DATA FOR THE TASK:
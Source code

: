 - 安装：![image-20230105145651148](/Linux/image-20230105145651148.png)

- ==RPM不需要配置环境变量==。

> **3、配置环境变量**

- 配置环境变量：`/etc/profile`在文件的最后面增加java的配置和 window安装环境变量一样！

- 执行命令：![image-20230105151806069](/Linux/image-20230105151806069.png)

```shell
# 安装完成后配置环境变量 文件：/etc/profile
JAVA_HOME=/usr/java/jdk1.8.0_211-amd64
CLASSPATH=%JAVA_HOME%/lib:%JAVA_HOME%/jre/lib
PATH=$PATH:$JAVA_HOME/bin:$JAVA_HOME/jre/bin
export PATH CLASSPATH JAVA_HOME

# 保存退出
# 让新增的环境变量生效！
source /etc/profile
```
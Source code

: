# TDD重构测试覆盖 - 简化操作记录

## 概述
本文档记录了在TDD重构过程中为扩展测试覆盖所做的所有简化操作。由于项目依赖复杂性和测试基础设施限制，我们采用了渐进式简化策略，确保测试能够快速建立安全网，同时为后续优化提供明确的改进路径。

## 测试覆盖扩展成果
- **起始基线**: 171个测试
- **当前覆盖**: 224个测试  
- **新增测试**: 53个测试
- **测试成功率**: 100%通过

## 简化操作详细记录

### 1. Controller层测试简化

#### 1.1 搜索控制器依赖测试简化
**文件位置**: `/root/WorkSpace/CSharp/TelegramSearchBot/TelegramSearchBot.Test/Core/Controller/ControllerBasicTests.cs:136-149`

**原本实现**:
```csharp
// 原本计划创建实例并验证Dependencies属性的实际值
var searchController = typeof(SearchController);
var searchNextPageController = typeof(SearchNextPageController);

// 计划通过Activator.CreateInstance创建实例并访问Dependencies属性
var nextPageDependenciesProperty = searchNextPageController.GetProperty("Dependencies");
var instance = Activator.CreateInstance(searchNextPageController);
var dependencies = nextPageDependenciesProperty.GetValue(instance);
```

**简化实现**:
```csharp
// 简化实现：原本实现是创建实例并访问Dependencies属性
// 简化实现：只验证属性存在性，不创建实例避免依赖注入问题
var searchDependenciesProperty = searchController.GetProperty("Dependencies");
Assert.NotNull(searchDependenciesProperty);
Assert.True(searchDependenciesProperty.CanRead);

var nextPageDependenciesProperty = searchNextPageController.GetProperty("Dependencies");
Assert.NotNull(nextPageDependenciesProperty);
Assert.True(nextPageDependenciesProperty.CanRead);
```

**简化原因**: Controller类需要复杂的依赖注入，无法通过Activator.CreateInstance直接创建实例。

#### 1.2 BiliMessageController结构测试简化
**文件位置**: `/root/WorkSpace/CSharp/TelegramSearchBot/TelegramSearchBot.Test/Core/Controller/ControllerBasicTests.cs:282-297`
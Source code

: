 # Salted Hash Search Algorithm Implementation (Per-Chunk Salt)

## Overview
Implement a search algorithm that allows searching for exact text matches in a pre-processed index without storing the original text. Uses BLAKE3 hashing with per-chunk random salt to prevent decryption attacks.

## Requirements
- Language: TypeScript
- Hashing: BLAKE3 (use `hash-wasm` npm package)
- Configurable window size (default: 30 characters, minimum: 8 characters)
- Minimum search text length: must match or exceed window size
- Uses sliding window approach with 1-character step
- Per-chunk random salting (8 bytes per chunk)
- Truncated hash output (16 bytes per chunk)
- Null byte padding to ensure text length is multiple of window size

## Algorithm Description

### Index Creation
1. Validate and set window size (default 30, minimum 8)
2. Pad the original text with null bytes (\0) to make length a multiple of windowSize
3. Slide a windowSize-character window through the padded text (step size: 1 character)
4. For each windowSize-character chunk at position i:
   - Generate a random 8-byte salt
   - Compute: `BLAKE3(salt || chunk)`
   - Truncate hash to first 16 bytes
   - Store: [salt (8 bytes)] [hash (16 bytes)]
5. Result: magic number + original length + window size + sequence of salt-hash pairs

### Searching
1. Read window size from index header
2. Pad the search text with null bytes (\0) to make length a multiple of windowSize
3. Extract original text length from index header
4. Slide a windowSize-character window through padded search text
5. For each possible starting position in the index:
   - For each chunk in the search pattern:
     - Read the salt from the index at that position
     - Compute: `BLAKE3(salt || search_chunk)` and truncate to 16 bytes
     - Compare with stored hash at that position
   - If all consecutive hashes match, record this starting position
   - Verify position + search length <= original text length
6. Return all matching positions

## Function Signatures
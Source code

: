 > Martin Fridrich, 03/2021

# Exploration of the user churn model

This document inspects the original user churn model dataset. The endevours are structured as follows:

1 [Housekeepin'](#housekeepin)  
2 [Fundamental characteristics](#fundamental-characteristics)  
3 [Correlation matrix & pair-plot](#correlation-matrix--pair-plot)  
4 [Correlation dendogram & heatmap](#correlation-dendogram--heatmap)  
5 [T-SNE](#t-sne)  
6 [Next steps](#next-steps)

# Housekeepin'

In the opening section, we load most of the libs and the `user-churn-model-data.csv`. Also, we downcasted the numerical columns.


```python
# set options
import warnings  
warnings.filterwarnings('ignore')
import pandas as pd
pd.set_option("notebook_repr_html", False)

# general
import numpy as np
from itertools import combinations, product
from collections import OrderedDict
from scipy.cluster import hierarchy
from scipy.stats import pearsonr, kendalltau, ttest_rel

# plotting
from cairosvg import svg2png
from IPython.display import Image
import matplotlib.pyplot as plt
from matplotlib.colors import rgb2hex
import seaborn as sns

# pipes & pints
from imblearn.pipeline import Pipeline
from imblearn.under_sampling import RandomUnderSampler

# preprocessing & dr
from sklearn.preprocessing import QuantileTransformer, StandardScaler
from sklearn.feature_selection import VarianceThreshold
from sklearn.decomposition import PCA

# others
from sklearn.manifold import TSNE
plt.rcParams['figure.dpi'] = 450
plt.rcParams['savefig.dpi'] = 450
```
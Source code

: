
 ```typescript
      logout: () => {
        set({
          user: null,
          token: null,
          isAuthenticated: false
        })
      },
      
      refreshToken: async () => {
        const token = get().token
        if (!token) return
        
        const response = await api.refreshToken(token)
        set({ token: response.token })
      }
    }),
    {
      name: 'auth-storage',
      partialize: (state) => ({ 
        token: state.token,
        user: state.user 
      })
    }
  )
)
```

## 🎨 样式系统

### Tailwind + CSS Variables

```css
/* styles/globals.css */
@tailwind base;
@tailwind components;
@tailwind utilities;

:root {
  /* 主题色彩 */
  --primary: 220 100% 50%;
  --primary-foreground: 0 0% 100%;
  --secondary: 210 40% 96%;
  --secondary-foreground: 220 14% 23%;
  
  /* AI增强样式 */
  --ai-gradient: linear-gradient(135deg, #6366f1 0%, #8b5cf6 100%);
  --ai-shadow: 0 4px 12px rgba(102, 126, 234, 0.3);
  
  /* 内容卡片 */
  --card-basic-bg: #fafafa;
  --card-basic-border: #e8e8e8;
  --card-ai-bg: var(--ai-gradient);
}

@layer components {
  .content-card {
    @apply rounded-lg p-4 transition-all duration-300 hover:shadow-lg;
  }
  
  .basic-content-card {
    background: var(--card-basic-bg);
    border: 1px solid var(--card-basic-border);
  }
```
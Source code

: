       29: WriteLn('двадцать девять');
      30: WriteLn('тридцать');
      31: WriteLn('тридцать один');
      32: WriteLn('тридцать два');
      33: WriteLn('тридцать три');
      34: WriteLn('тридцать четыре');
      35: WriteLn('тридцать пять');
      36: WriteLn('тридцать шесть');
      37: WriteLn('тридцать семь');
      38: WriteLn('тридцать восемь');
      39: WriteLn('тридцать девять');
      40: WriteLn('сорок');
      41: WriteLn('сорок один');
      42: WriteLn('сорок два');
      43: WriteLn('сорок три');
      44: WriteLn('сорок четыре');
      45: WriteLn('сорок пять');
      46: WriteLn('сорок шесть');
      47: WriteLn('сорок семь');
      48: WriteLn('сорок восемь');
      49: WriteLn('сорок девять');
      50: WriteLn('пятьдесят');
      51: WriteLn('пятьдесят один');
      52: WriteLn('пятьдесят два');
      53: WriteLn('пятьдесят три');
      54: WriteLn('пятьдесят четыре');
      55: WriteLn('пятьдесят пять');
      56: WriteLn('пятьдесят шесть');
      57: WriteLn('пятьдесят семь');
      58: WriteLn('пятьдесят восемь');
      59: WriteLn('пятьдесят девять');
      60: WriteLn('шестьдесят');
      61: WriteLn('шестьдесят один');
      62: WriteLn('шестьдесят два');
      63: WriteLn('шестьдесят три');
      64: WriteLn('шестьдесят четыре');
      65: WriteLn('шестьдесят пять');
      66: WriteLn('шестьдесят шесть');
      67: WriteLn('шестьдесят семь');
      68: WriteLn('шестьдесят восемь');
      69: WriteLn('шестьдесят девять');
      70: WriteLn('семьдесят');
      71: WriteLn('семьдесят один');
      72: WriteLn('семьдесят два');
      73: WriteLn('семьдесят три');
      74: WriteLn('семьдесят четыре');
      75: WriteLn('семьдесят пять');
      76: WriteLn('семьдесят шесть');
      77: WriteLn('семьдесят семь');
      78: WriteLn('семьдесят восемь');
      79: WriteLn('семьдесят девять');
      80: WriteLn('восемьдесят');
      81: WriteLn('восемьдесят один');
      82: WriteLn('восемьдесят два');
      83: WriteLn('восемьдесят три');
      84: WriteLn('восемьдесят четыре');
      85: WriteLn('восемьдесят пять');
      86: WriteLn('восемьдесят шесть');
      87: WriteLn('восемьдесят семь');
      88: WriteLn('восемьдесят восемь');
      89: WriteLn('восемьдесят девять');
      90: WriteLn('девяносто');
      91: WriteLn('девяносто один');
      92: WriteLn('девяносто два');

WHAT YOU NEED TO DO:
Your response should be the lines above from the first to the one containing "#### 1.1 搜索控制器依赖测试简化", inclusive, each given exactly.

EXERCISE RESULT:
Source code

: - 安装：![image-20230105145651148](/Linux/image-20230105145651148.png)

- ==RPM不需要配置环境变量==。

> **3、配置环境变量**

- 配置环境变量：`/etc/profile`在文件的最后面增加java的配置和 window安装环境变量一样！

- 执行命令：![image-20230105151806069](/Linux/image-20230105151806069.png)

```shell
# 安装完成后配置环境变量 文件：/etc/profile
JAVA_HOME=/usr/java/jdk1.8.0_211-amd64
CLASSPATH=%JAVA_HOME%/lib:%JAVA_HOME%/jre/lib
PATH=$PATH:$JAVA_HOME/bin:$JAVA_HOME/jre/bin
export PATH CLASSPATH JAVA_HOME

# 保存退出
# 让新增的环境变量生效！
source /etc/profile
```
Source code

:# TDD重构测试覆盖 - 简化操作记录

## 概述
本文档记录了在TDD重构过程中为扩展测试覆盖所做的所有简化操作。由于项目依赖复杂性和测试基础设施限制，我们采用了渐进式简化策略，确保测试能够快速建立安全网，同时为后续优化提供明确的改进路径。

## 测试覆盖扩展成果
- **起始基线**: 171个测试
- **当前覆盖**: 224个测试  
- **新增测试**: 53个测试
- **测试成功率**: 100%通过

## 简化操作详细记录

### 1. Controller层测试简化

#### 1.1 搜索控制器依赖测试简化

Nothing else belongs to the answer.